There have been first results obtained in a longitudinal MRI study in PSP (n = 17) and in the parkinsonian variant of multiple system atrophy (MSA-P) (n = 9) [27]. Because cross-sectional imaging can only suggest that change has occurred, quantitative serial assessments are mandatory. If this approach is used, PSP, MSA-P, and control brains could be reliably distinguished by the measurement of annual atrophy rates (percentage per year). For example, the rate of midbrain atrophy in PSP is seven times that in healthy controls, whereas the pontine atrophy rate in MSA-P is 20 times that in healthy controls. In PSP, a worsening of motor deficits was associated with greater rates of midbrain atrophy. Increased rates of frontal atrophy in PSP were associated with decreasing executive (“frontal”) function. If power calculations for clinical trials are performed, the use of regional rather than whole brain atrophy rates serves as a practical and powerful tool to reflect the progressive course of the disease and its potential modification [28].

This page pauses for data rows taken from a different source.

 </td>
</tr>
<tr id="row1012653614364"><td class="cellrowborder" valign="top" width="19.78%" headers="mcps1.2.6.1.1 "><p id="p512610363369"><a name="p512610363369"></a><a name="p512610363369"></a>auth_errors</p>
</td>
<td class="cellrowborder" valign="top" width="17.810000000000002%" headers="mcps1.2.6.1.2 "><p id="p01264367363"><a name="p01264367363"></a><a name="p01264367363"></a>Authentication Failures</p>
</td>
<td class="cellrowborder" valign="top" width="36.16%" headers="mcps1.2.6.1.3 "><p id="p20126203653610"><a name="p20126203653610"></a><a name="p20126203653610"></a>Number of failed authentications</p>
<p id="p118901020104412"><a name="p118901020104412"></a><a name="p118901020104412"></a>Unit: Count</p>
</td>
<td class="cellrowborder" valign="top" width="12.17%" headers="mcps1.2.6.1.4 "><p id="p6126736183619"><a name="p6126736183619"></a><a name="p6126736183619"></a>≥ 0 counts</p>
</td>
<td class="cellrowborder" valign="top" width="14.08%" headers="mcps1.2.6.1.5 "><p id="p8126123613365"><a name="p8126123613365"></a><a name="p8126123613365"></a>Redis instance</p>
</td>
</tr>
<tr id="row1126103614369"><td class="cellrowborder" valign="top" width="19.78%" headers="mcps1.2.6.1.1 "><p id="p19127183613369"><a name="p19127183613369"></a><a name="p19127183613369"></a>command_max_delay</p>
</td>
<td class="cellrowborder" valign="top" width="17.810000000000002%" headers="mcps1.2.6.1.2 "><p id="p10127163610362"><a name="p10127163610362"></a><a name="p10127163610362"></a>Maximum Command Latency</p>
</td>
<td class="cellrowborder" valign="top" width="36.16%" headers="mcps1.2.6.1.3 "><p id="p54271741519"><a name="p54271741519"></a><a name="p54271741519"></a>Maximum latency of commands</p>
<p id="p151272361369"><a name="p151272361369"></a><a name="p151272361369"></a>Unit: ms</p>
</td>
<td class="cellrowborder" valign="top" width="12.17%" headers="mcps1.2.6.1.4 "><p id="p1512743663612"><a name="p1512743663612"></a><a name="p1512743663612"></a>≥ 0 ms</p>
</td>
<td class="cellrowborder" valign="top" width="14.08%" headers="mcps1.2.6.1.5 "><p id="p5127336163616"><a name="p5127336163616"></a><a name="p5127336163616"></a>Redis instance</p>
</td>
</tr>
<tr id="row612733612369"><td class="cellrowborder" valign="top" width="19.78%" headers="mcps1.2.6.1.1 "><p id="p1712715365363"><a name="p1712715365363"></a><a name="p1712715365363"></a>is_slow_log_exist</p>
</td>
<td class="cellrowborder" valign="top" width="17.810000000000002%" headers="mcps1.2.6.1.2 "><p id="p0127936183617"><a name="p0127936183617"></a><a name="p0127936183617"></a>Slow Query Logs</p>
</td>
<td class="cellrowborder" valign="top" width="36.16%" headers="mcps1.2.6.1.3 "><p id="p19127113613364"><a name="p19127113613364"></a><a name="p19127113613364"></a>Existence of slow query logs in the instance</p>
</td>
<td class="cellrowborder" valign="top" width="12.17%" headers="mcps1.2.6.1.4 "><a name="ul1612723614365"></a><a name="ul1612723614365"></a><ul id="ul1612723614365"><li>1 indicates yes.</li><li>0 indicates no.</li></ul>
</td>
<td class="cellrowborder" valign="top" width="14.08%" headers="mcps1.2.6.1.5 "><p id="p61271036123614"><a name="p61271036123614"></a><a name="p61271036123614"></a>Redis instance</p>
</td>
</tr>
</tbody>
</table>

The use of PET in patients with tauopathies may improve diagnostic confidence. The fluorodeoxyglucose (FDG) metabolic pattern of PSP involves the medial frontal cortex and the midbrain, a pattern that is not observed in idiopathic PD, MSA-P, or CBD [29]. FDG PET can also be used to detect functional deficits in asymptomatic carriers of familial PSP genes [30]. In the future, progress can be expected with the use of markers that bind to hyperphosphorylated tau, in particular quinoline and benzimidazole derivatives.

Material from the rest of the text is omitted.